> _Work to complete_
In full and without change, return each entry.

> _Information provided_
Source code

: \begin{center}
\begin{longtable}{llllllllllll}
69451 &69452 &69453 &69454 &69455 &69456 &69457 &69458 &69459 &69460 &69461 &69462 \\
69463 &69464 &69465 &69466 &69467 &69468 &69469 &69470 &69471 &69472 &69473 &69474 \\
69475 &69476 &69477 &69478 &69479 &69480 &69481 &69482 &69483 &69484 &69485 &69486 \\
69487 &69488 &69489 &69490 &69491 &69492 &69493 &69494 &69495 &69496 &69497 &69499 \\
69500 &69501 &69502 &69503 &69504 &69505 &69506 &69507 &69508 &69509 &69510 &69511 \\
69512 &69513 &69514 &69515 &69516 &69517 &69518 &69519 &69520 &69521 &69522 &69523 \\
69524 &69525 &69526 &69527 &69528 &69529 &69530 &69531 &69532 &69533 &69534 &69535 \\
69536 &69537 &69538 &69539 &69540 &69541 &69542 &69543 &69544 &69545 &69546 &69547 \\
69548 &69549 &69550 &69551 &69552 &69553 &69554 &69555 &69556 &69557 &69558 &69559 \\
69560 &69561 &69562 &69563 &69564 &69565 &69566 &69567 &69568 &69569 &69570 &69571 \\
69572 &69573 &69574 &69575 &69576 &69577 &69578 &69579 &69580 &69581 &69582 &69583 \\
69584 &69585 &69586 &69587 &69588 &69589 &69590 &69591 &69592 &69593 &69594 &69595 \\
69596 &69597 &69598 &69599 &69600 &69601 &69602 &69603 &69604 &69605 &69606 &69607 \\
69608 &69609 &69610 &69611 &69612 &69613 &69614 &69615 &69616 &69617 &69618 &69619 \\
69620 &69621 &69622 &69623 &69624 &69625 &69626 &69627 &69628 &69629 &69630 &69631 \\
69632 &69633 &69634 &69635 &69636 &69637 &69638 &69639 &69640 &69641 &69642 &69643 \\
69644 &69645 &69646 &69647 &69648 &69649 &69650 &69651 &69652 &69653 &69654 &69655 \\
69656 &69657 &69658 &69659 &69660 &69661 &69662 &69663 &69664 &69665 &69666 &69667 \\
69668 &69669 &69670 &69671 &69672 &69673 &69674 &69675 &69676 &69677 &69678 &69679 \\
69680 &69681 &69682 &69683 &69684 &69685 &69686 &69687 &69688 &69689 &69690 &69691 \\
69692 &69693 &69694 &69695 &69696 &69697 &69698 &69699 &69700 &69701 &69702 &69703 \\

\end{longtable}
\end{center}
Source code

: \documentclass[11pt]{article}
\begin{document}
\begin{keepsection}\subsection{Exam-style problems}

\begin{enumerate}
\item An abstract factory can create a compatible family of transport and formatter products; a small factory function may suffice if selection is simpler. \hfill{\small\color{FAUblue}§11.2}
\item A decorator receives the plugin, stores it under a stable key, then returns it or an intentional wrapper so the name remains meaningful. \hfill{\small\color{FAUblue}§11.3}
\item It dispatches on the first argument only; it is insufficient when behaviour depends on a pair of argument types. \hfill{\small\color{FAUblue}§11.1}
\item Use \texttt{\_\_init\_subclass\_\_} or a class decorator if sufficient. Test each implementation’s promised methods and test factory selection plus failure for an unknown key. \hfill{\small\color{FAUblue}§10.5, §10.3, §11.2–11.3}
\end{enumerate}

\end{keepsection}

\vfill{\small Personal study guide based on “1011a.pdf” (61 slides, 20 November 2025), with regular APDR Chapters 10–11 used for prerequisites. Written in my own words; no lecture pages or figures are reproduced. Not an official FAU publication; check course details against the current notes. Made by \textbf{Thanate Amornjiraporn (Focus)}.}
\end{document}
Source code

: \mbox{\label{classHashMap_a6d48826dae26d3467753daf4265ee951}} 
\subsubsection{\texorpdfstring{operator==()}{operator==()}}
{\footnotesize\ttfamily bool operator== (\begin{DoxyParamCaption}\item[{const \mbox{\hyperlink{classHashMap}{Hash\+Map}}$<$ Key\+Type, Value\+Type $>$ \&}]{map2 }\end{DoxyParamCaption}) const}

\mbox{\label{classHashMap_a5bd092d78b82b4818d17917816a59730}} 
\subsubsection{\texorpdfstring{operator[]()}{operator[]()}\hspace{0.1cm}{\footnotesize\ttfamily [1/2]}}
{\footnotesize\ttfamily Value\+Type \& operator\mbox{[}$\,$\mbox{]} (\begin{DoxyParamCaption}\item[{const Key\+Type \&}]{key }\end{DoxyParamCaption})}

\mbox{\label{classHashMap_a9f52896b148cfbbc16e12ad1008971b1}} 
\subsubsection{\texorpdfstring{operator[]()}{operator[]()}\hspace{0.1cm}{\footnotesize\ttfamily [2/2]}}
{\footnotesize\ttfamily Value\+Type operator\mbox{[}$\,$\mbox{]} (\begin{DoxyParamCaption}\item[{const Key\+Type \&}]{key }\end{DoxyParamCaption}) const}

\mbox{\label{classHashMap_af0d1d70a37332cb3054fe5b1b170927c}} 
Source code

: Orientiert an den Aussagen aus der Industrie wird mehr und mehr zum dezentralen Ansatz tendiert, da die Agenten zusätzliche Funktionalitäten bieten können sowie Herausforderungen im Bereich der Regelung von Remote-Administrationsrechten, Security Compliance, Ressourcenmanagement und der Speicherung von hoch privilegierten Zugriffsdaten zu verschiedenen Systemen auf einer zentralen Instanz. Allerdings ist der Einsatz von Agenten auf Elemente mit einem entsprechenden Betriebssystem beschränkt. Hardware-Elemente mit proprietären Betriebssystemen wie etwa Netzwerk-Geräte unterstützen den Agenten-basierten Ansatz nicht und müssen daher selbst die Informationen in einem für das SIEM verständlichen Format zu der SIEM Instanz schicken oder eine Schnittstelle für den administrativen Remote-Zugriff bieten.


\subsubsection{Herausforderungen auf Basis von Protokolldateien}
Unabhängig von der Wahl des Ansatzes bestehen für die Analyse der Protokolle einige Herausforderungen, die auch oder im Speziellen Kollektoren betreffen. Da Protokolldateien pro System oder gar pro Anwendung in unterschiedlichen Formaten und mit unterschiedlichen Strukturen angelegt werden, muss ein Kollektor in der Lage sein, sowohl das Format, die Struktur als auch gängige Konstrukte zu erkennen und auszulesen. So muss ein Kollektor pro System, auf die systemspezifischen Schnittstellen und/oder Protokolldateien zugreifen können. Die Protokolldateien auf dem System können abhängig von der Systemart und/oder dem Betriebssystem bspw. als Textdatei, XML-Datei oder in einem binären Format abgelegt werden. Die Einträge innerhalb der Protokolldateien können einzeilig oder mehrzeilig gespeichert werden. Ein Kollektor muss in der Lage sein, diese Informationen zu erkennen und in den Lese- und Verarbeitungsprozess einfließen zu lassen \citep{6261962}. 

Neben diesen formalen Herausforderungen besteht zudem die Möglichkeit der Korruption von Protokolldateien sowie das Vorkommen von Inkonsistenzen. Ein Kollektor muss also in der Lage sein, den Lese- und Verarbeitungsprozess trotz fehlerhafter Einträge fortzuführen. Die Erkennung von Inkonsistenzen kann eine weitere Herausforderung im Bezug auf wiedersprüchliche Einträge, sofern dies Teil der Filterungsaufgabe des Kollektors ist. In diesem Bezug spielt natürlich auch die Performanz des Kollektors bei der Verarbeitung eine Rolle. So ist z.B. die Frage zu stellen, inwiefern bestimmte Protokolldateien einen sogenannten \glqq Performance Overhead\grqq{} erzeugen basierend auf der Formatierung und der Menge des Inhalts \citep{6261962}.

> _Answer for the task_
Source code

: \begin{center}
\begin{longtable}{llllllllllll}
69451 &69452 &69453 &69454 &69455 &69456 &69457 &69458 &69459 &69460 &69461 &69462 \\
69463 &69464 &69465 &69466 &69467 &69468 &69469 &69470 &69471 &69472 &69473 &69474 \\
69475 &69476 &69477 &69478 &69479 &69480 &69481 &69482 &69483 &69484 &69485 &69486 \\
69487 &69488 &69489 &69490 &69491 &69492 &69493 &69494 &69495 &69496 &69497 &69499 \\
69500 &69501 &69502 &69503 &69504 &69505 &69506 &69507 &69508 &69509 &69510 &69511 \\
69512 &69513 &69514 &69515 &69516 &69517 &69518 &69519 &69520 &69521 &69522 &69523 \\
69524 &69525 &69526 &69527 &69528 &69529 &69530 &69531 &69532 &69533 &69534 &69535 \\
69536 &69537 &69538 &69539 &69540 &69541 &69542 &69543 &69544 &69545 &69546 &69547 \\
69548 &69549 &69550 &69551 &69552 &69553 &69554 &69555 &69556 &69557 &69558 &69559 \\
69560 &69561 &69562 &69563 &69564 &69565 &69566 &69567 &69568 &69569 &69570 &69571 \\
69572 &69573 &69574 &69575 &69576 &69577 &69578 &69579 &69580 &69581 &69582 &69583 \\
69584 &69585 &69586 &69587 &69588 &69589 &69590 &69591 &69592 &69593 &69594 &69595 \\
69596 &69597 &69598 &69599 &69600 &69601 &69602 &69603 &69604 &69605 &69606 &69607 \\
69608 &69609 &69610 &69611 &69612 &69613 &69614 &69615 &69616 &69617 &69618 &69619 \\
69620 &69621 &69622 &69623 &69624 &69625 &69626 &69627 &69628 &69629 &69630 &69631 \\
69632 &69633 &69634 &69635 &69636 &69637 &69638 &69639 &69640 &69641 &69642 &69643 \\
69644 &69645 &69646 &69647 &69648 &69649 &69650 &69651 &69652 &69653 &69654 &69655 \\
69656 &69657 &69658 &69659 &69660 &69661 &69662 &69663 &69664 &69665 &69666 &69667 \\
69668 &69669 &69670 &69671 &69672 &69673 &69674 &69675 &69676 &69677 &69678 &69679 \\
69680 &69681 &69682 &69683 &69684 &69685 &69686 &69687 &69688 &69689 &69690 &69691 \\
69692 &69693 &69694 &69695 &69696 &69697 &69698 &69699 &69700 &69701 &69702 &69703 \\

\end{longtable}
\end{center}
Source code

: \documentclass[11pt]{article}
\begin{document}
\begin{keepsection}\subsection{Exam-style problems}

\begin{enumerate}
\item An abstract factory can create a compatible family of transport and formatter products; a small factory function may suffice if selection is simpler. \hfill{\small\color{FAUblue}§11.2}
\item A decorator receives the plugin, stores it under a stable key, then returns it or an intentional wrapper so the name remains meaningful. \hfill{\small\color{FAUblue}§11.3}
\item It dispatches on the first argument only; it is insufficient when behaviour depends on a pair of argument types. \hfill{\small\color{FAUblue}§11.1}
\item Use \texttt{\_\_init\_subclass\_\_} or a class decorator if sufficient. Test each implementation’s promised methods and test factory selection plus failure for an unknown key. \hfill{\small\color{FAUblue}§10.5, §10.3, §11.2–11.3}
\end{enumerate}

\end{keepsection}

\vfill{\small Personal study guide based on “1011a.pdf” (61 slides, 20 November 2025), with regular APDR Chapters 10–11 used for prerequisites. Written in my own words; no lecture pages or figures are reproduced. Not an official FAU publication; check course details against the current notes. Made by \textbf{Thanate Amornjiraporn (Focus)}.}
\end{document}
Source code

: \mbox{\label{classHashMap_a6d48826dae26d3467753daf4265ee951}} 
\subsubsection{\texorpdfstring{operator==()}{operator==()}}
{\footnotesize\ttfamily bool operator== (\begin{DoxyParamCaption}\item[{const \mbox{\hyperlink{classHashMap}{Hash\+Map}}$<$ Key\+Type, Value\+Type $>$ \&}]{map2 }\end{DoxyParamCaption}) const}

\mbox{\label{classHashMap_a5bd092d78b82b4818d17917816a59730}} 
\subsubsection{\texorpdfstring{operator[]()}{operator[]()}\hspace{0.1cm}{\footnotesize\ttfamily [1/2]}}
{\footnotesize\ttfamily Value\+Type \& operator\mbox{[}$\,$\mbox{]} (\begin{DoxyParamCaption}\item[{const Key\+Type \&}]{key }\end{DoxyParamCaption})}

\mbox{\label{classHashMap_a9f52896b148cfbbc16e12ad1008971b1}} 
\subsubsection{\texorpdfstring{operator[]()}{operator[]()}\hspace{0.1cm}{\footnotesize\ttfamily [2/2]}}
{\footnotesize\ttfamily Value\+Type operator\mbox{[}$\,$\mbox{]} (\begin{DoxyParamCaption}\item[{const Key\+Type \&}]{key }\end{DoxyParamCaption}) const}

\mbox{\label{classHashMap_af0d1d70a37332cb3054fe5b1b170927c}} 
Source code

: Orientiert an den Aussagen aus der Industrie wird mehr und mehr zum dezentralen Ansatz tendiert, da die Agenten zusätzliche Funktionalitäten bieten können sowie Herausforderungen im Bereich der Regelung von Remote-Administrationsrechten, Security Compliance, Ressourcenmanagement und der Speicherung von hoch privilegierten Zugriffsdaten zu verschiedenen Systemen auf einer zentralen Instanz. Allerdings ist der Einsatz von Agenten auf Elemente mit einem entsprechenden Betriebssystem beschränkt. Hardware-Elemente mit proprietären Betriebssystemen wie etwa Netzwerk-Geräte unterstützen den Agenten-basierten Ansatz nicht und müssen daher selbst die Informationen in einem für das SIEM verständlichen Format zu der SIEM Instanz schicken oder eine Schnittstelle für den administrativen Remote-Zugriff bieten.


\subsubsection{Herausforderungen auf Basis von Protokolldateien}
Unabhängig von der Wahl des Ansatzes bestehen für die Analyse der Protokolle einige Herausforderungen, die auch oder im Speziellen Kollektoren betreffen. Da Protokolldateien pro System oder gar pro Anwendung in unterschiedlichen Formaten und mit unterschiedlichen Strukturen angelegt werden, muss ein Kollektor in der Lage sein, sowohl das Format, die Struktur als auch gängige Konstrukte zu erkennen und auszulesen. So muss ein Kollektor pro System, auf die systemspezifischen Schnittstellen und/oder Protokolldateien zugreifen können. Die Protokolldateien auf dem System können abhängig von der Systemart und/oder dem Betriebssystem bspw. als Textdatei, XML-Datei oder in einem binären Format abgelegt werden. Die Einträge innerhalb der Protokolldateien können einzeilig oder mehrzeilig gespeichert werden. Ein Kollektor muss in der Lage sein, diese Informationen zu erkennen und in den Lese- und Verarbeitungsprozess einfließen zu lassen \citep{6261962}. 

Neben diesen formalen Herausforderungen besteht zudem die Möglichkeit der Korruption von Protokolldateien sowie das Vorkommen von Inkonsistenzen. Ein Kollektor muss also in der Lage sein, den Lese- und Verarbeitungsprozess trotz fehlerhafter Einträge fortzuführen. Die Erkennung von Inkonsistenzen kann eine weitere Herausforderung im Bezug auf wiedersprüchliche Einträge, sofern dies Teil der Filterungsaufgabe des Kollektors ist. In diesem Bezug spielt natürlich auch die Performanz des Kollektors bei der Verarbeitung eine Rolle. So ist z.B. die Frage zu stellen, inwiefern bestimmte Protokolldateien einen sogenannten \glqq Performance Overhead\grqq{} erzeugen basierend auf der Formatierung und der Menge des Inhalts \citep{6261962}.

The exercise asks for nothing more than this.